Cet article est sans doute plus compliqué que d'habitude. Malheureusemnt, je ne connais pas de manière plus simple d'expliquer de quoi est composée la performance d'un fonds actif.
Imaginez la bourse du minuscule pays de Lilliput, avec seulement quatre sociétés, représentant chacune un quart de l'indice. Les gestionnaires de portefeuille Alpha Asset Management et Beta Asset Management croient tous deux que les actions des sociétés A et B vont rapporter plus que celles de C et D. Beta AM a donc le portefeuille suivant : 35 % investis dans la société A, 30 % de B, 20 % de C et 15 % de D (figure b).
Figure : Portefeuilles d'Alpha AM (a), de Beta AM (b) et d'un fonds indiciel (c).
Alpha AM investit 100 lillis (£) dans A, 50 £ dans B, et vend (short) 50 £ de C et 100 £ de D, comme le montre la figure a. Ça signifie qu'Alpha AM gagne de l'argent si C et D baissent, et qu'ils en perdent si C et D montent. (Alpha AM ne gagne donc pas forcément d'argent quand les marchés montent, et n'en perd pas forcément quand ils baissent, c'est ce qu'on appelle market neutral.) Alpha AM parie donc à la hausse sur A et B et à la baisse sur C et D, alors que Beta AM parie à la hausse sur les quatre (mais plus sur A et B que sur C et D). Les figures a et b représentent donc deux façons différentes de faire essentiellement le même pari : A et B vont faire mieux que C et D.
Supposons que les gestionnaires avaient raison : l'action de A prend 16 % et celle de B 13 %, mieux que C (+7 %) et D (+4 %). (C'est une hypothèse optimiste, mais je suis d'humeur magnanime.) Le fonds Beta gagne donc 11,5 % (hors frais) et l'indice 10 %. Avec le fonds Alpha, la position sur A rapporte 16 £, celle sur B 6,5 £, C perd 3,5 £ et D 4 £, pour un gain total de 15 lillis.
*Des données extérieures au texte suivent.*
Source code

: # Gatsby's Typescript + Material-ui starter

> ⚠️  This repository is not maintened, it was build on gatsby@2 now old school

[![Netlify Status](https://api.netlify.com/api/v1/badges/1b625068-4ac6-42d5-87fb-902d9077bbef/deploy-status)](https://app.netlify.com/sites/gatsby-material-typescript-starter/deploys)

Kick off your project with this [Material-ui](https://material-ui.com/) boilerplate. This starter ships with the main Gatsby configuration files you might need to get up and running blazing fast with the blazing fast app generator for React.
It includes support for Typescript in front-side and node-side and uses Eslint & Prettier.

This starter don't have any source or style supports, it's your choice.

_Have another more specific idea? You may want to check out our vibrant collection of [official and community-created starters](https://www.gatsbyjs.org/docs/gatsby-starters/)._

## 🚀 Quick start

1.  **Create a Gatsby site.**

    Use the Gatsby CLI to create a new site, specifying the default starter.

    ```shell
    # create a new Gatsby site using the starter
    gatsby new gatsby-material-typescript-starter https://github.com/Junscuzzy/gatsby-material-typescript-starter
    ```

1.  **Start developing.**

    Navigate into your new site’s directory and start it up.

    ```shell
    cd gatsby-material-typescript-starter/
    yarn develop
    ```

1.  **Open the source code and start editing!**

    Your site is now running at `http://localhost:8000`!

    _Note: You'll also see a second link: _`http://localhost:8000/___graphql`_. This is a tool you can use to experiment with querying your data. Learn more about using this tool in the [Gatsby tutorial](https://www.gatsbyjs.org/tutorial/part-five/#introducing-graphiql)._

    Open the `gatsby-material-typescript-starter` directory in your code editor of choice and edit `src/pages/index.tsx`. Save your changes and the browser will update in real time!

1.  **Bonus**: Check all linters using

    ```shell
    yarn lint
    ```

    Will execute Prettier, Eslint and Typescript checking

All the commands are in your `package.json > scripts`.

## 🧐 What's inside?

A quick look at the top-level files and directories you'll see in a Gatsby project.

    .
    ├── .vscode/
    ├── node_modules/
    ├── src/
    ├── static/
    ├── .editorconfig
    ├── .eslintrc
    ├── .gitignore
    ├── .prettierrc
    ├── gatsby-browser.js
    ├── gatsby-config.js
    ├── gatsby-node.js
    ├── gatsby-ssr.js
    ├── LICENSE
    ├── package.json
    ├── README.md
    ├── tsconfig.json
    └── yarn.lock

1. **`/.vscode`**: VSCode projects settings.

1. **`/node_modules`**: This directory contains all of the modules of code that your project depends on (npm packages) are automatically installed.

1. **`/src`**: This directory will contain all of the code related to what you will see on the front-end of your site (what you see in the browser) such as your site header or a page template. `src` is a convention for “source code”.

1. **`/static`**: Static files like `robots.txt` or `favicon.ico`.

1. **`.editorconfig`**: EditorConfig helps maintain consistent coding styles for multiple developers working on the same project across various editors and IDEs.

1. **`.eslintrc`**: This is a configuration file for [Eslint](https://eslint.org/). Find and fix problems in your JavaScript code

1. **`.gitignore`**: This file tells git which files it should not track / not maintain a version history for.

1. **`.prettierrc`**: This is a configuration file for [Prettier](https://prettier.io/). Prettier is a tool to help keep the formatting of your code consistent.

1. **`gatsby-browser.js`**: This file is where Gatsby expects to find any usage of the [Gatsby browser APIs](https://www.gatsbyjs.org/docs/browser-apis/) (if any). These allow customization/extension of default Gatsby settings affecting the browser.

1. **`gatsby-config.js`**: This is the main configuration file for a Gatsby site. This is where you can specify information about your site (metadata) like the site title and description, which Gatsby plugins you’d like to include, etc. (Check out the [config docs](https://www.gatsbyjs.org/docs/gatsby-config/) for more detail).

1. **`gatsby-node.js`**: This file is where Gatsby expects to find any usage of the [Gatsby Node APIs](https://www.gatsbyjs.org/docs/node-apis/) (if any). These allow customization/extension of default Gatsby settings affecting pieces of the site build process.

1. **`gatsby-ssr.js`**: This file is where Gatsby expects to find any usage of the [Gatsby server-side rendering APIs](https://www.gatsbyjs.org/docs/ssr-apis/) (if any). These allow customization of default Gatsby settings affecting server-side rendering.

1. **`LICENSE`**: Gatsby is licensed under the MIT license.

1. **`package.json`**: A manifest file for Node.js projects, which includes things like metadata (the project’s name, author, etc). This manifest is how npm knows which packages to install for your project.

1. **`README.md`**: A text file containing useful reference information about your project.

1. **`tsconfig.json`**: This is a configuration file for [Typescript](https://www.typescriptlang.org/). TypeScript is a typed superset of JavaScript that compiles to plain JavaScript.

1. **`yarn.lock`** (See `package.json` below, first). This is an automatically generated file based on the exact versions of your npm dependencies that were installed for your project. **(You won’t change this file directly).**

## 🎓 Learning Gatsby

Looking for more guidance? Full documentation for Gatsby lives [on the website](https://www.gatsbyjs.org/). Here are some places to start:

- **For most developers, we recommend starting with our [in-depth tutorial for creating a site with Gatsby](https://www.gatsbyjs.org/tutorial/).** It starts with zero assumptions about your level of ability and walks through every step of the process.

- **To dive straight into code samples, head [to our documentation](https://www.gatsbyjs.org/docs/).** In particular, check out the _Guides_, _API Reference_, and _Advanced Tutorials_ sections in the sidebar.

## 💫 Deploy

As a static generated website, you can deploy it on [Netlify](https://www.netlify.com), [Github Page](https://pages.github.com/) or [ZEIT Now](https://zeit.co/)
Gulliver investit dans le fonds Alpha au point de détenir (indirectement) 10 £ de A, 5 £ de B, et de devoir 5 £ de C et 10 £ de D. Il investit aussi 100 £ dans un fonds indiciel, ce qui lui donne 25 lillis dans chacune de A, B, C et D (figure c). Son portefeuille total est donc 35 £ dans A, 30 £ dans B, 20 £ dans C et 15 £ dans D; c'est-à-dire exactement la même chose qu'un investissement de 100 £ dans le fonds Beta. Mais le fait que les portefeuilles soient identiques ne veut pas forcément dire que le prix lui aussi va être le même.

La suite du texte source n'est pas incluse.